▸ What needs to be done
A single number is the answer here: the count of lines in the data below that include the word "given".

Rendered images with source text:
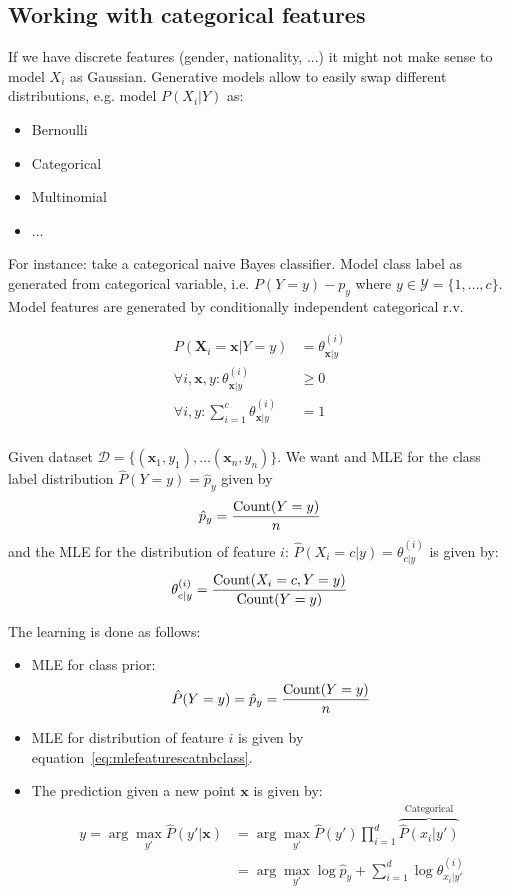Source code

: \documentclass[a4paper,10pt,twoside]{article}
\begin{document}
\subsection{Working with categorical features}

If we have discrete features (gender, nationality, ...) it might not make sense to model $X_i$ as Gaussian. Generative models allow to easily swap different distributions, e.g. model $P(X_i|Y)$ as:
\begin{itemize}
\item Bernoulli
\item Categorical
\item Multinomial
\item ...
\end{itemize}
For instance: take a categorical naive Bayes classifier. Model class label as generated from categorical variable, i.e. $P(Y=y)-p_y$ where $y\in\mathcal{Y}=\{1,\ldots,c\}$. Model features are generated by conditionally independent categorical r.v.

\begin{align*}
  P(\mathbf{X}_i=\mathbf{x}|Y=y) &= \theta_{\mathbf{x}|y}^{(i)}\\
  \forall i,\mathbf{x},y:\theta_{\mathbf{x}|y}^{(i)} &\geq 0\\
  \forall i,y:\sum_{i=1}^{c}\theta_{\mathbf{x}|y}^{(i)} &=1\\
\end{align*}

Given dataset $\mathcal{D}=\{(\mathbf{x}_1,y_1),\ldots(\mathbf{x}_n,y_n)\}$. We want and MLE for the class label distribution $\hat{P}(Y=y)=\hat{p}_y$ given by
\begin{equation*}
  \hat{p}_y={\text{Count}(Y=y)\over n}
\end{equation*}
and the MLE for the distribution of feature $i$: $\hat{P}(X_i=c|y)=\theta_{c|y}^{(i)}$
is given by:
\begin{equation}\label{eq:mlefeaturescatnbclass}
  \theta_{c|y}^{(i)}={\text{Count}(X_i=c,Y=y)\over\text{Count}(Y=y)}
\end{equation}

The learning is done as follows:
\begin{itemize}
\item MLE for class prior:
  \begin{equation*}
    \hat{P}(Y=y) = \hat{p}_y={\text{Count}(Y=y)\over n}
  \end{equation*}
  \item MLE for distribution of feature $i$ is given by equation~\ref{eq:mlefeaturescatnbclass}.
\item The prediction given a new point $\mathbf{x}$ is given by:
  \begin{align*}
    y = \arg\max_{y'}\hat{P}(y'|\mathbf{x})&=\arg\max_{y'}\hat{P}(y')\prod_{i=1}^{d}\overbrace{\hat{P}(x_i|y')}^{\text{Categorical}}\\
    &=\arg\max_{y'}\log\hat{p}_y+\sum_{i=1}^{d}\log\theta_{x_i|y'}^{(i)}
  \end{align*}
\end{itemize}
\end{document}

▸ Output for this exercise
4